■ **Your objective**
Output, without any change, the listing below from its opening line up to and including the line with "ترانسفورمرها از اتصالات".
--------------------
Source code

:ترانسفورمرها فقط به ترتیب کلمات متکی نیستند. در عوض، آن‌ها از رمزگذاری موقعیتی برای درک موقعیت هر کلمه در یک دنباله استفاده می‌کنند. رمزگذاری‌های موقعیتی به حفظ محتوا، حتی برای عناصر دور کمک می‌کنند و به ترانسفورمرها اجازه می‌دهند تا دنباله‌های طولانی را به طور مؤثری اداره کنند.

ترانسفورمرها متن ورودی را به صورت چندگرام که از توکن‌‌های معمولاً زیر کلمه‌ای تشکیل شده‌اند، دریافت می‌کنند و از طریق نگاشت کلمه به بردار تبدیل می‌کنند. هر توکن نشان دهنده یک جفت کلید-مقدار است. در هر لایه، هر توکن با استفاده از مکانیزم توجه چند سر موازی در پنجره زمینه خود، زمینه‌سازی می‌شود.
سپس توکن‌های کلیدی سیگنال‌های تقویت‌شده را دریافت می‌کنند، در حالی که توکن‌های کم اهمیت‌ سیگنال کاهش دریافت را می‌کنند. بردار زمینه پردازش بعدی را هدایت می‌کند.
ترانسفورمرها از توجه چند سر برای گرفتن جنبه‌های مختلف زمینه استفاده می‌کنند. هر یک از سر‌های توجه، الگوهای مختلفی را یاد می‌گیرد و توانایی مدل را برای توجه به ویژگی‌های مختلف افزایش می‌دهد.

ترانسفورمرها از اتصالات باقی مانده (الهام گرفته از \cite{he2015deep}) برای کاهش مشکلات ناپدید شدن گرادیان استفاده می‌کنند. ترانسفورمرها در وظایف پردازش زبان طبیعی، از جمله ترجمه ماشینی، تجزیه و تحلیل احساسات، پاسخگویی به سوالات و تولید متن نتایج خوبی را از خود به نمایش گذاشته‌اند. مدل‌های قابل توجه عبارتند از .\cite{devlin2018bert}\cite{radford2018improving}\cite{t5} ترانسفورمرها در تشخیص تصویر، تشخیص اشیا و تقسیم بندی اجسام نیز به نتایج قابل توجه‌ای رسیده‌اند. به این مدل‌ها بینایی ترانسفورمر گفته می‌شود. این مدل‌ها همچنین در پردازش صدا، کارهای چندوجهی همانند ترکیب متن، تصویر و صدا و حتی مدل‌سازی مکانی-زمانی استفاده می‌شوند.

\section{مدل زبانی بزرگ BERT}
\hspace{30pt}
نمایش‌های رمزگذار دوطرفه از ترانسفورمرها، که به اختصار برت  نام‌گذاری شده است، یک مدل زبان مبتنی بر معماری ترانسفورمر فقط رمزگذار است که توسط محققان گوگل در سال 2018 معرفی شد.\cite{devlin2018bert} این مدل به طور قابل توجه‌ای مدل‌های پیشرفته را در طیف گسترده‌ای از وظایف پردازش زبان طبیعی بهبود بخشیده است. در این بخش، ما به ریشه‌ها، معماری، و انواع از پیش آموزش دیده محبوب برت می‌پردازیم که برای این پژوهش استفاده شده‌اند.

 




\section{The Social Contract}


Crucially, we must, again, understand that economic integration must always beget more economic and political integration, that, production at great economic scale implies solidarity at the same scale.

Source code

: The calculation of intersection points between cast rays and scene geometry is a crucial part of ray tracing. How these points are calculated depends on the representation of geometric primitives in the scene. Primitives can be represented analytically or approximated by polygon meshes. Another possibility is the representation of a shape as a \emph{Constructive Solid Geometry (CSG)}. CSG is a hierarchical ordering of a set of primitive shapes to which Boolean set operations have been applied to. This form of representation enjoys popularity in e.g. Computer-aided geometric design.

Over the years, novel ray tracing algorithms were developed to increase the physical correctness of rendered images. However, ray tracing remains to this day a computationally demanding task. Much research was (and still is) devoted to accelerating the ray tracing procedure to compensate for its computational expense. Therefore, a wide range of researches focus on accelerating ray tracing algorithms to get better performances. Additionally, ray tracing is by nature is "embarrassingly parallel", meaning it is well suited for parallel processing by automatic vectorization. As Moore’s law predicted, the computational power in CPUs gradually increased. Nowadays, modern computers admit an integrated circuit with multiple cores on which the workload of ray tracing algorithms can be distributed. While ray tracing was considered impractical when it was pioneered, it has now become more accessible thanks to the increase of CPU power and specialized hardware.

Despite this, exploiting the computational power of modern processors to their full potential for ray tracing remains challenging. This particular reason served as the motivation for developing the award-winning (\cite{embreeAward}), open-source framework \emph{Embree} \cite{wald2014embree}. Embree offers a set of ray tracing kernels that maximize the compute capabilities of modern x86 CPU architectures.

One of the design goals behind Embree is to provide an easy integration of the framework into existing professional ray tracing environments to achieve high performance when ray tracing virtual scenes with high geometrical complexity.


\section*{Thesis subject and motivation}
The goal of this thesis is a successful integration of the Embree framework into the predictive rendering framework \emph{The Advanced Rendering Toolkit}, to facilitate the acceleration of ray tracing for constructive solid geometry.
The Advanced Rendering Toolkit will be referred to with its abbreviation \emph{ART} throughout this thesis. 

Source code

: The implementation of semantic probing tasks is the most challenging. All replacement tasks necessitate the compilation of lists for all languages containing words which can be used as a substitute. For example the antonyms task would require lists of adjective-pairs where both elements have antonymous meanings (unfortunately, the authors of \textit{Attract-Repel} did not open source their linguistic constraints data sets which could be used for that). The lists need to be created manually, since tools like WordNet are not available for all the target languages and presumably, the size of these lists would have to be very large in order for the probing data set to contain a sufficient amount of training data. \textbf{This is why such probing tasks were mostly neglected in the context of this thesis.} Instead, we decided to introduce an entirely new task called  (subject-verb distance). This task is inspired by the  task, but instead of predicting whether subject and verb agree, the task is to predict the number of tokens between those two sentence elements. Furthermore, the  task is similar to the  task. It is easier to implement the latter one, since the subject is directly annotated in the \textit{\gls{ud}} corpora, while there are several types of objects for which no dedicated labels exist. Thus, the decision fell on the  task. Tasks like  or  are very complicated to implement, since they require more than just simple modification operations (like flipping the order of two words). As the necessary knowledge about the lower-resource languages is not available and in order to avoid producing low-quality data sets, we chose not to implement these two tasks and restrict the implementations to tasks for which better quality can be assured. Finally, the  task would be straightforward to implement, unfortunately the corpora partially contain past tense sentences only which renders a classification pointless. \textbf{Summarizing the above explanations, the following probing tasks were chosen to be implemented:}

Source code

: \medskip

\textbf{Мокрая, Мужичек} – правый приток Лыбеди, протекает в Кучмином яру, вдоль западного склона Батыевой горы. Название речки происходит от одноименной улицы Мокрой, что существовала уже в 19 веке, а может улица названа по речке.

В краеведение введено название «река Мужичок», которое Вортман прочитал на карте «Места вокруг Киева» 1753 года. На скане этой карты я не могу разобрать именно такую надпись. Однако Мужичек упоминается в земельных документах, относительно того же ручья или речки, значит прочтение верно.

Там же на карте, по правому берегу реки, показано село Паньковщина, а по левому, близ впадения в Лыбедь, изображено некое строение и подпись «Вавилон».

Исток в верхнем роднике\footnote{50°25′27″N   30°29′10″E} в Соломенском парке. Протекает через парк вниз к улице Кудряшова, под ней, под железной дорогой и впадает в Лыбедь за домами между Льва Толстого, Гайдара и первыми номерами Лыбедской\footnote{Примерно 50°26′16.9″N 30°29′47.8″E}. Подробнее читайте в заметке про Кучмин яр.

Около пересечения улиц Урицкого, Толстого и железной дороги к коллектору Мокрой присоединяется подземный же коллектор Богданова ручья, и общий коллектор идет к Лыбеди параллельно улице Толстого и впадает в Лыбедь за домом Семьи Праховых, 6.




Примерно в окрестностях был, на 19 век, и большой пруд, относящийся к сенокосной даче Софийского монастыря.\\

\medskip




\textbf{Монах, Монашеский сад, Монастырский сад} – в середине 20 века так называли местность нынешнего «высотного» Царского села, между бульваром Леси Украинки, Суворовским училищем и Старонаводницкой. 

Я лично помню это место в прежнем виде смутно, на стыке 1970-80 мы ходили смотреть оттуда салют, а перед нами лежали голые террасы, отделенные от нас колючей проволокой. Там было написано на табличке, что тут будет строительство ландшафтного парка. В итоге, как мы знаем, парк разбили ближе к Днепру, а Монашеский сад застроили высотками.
--------------------
■ **Answer space**
Source code

:ترانسفورمرها فقط به ترتیب کلمات متکی نیستند. در عوض، آن‌ها از رمزگذاری موقعیتی برای درک موقعیت هر کلمه در یک دنباله استفاده می‌کنند. رمزگذاری‌های موقعیتی به حفظ محتوا، حتی برای عناصر دور کمک می‌کنند و به ترانسفورمرها اجازه می‌دهند تا دنباله‌های طولانی را به طور مؤثری اداره کنند.

ترانسفورمرها متن ورودی را به صورت چندگرام که از توکن‌‌های معمولاً زیر کلمه‌ای تشکیل شده‌اند، دریافت می‌کنند و از طریق نگاشت کلمه به بردار تبدیل می‌کنند. هر توکن نشان دهنده یک جفت کلید-مقدار است. در هر لایه، هر توکن با استفاده از مکانیزم توجه چند سر موازی در پنجره زمینه خود، زمینه‌سازی می‌شود.
سپس توکن‌های کلیدی سیگنال‌های تقویت‌شده را دریافت می‌کنند، در حالی که توکن‌های کم اهمیت‌ سیگنال کاهش دریافت را می‌کنند. بردار زمینه پردازش بعدی را هدایت می‌کند.
ترانسفورمرها از توجه چند سر برای گرفتن جنبه‌های مختلف زمینه استفاده می‌کنند. هر یک از سر‌های توجه، الگوهای مختلفی را یاد می‌گیرد و توانایی مدل را برای توجه به ویژگی‌های مختلف افزایش می‌دهد.

ترانسفورمرها از اتصالات باقی مانده (الهام گرفته از \cite{he2015deep}) برای کاهش مشکلات ناپدید شدن گرادیان استفاده می‌کنند. ترانسفورمرها در وظایف پردازش زبان طبیعی، از جمله ترجمه ماشینی، تجزیه و تحلیل احساسات، پاسخگویی به سوالات و تولید متن نتایج خوبی را از خود به نمایش گذاشته‌اند. مدل‌های قابل توجه عبارتند از .\cite{devlin2018bert}\cite{radford2018improving}\cite{t5} ترانسفورمرها در تشخیص تصویر، تشخیص اشیا و تقسیم بندی اجسام نیز به نتایج قابل توجه‌ای رسیده‌اند. به این مدل‌ها بینایی ترانسفورمر گفته می‌شود. این مدل‌ها همچنین در پردازش صدا، کارهای چندوجهی همانند ترکیب متن، تصویر و صدا و حتی مدل‌سازی مکانی-زمانی استفاده می‌شوند.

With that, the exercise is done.